# Data Functions

![image.png](attachment:454775f7-7ce6-4923-bda4-03dce8e6f70d.png)
![image.png](attachment:7f256eab-78f7-4986-b517-4f79ae7f7385.png)

In [None]:
import warnings
from pyspark.sql import SparkSession
from pyspark.sql.types import *
from pyspark.sql import functions as F
from pyspark.sql import Window

warnings.filterwarnings("ignore", category=FutureWarning)

# Create SparkSession
spark = (SparkSession.builder
                    .appName('PySparkSyntax')
                    .getOrCreate()
        )

In [None]:
df = spark.range(1, 30).select(F.date_format(F.concat(F.lit(2023), F.lit('-'), F.lit(4), F.lit('-'), F.col("id")), "yyyy-MM-dd").alias("data"))
df.toPandas()

![image.png](attachment:afdcb2aa-3b25-40af-800d-8ba3e17b406e.png)

## [current_date](https://spark.apache.org/docs/latest/api/python/reference/pyspark.sql/api/pyspark.sql.functions.current_date.html)

pyspark.sql.functions.current_date() → pyspark.sql.column.Column

Returns the current date at the start of query evaluation as a DateType column. All calls of current_date within the same query return the same value.

In [None]:
df = df.withColumn('today', F.current_date())
df.toPandas()

## [current_timestamp](https://spark.apache.org/docs/latest/api/python/reference/pyspark.sql/api/pyspark.sql.functions.current_timestamp.html)

pyspark.sql.functions.current_timestamp() → pyspark.sql.column.Column

Returns the current timestamp at the start of query evaluation as a TimestampType column. All calls of current_timestamp within the same query return the same value.

In [None]:
df = df.withColumn('now', F.current_timestamp())
df.toPandas()

![image.png](attachment:aa366a84-db1f-4bb3-948b-439fa91f09c4.png)

## [dayofyear](https://spark.apache.org/docs/latest/api/python/reference/pyspark.sql/api/pyspark.sql.functions.dayofyear.html)

pyspark.sql.functions.dayofyear(col: ColumnOrName) → pyspark.sql.column.Column

Extract the day of the year of a given date as integer.


## [weekofyear](https://spark.apache.org/docs/latest/api/python/reference/pyspark.sql/api/pyspark.sql.functions.weekofyear.html)

pyspark.sql.functions.weekofyear(col: ColumnOrName) → pyspark.sql.column.Column

Extract the week number of a given date as integer.
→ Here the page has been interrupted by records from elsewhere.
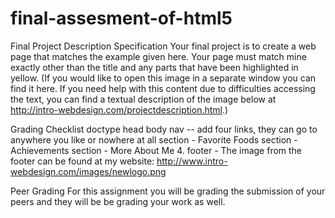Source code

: # final-assesment-of-html5
Final Project Description
Specification
Your final project is to create a web page that matches the example given here. Your page must match mine exactly other than the title and any parts that have been highlighted in yellow. (If you would like to open this image in a separate window you can find it here. If you need help with this content due to difficulties accessing the text, you can find a textual description of the image below at http://intro-webdesign.com/projectdescription.html.)


Grading Checklist
doctype
head
body
nav -- add four links, they can go to anywhere you like or nowhere at all
section - Favorite Foods
section - Achievements
section - More About Me
4. footer - The image from the footer can be found at my website: http://www.intro-webdesign.com/images/newlogo.png

Peer Grading
For this assignment you will be grading the submission of your peers and they will be be grading your work as well.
A week is considered to start on a Monday and week 1 is the first week with more than 3 days, as defined by ISO 8601

## [dayofweek](https://spark.apache.org/docs/latest/api/python/reference/pyspark.sql/api/pyspark.sql.functions.dayofweek.html)

pyspark.sql.functions.dayofweek(col: ColumnOrName) → pyspark.sql.column.Column

Extract the day of the week of a given date as integer. Ranges from 1 for a Sunday through to 7 for a Saturday

## [year](https://spark.apache.org/docs/latest/api/python/reference/pyspark.sql/api/pyspark.sql.functions.year.html)

pyspark.sql.functions.year(col: ColumnOrName) → pyspark.sql.column.Column

Extract the year of a given date as integer.


## [month](https://spark.apache.org/docs/latest/api/python/reference/pyspark.sql/api/pyspark.sql.functions.month.html)

pyspark.sql.functions.month(col: ColumnOrName) → pyspark.sql.column.Column

Extract the month of a given date as integer.

## [dayofmonth](https://spark.apache.org/docs/latest/api/python/reference/pyspark.sql/api/pyspark.sql.functions.dayofmonth.html)

pyspark.sql.functions.dayofmonth(col: ColumnOrName) → pyspark.sql.column.Column

Extract the day of the month of a given date as integer.

## [hour](https://spark.apache.org/docs/latest/api/python/reference/pyspark.sql/api/pyspark.sql.functions.hour.html)

pyspark.sql.functions.hour(col: ColumnOrName) → pyspark.sql.column.Column

Extract the hours of a given date as integer.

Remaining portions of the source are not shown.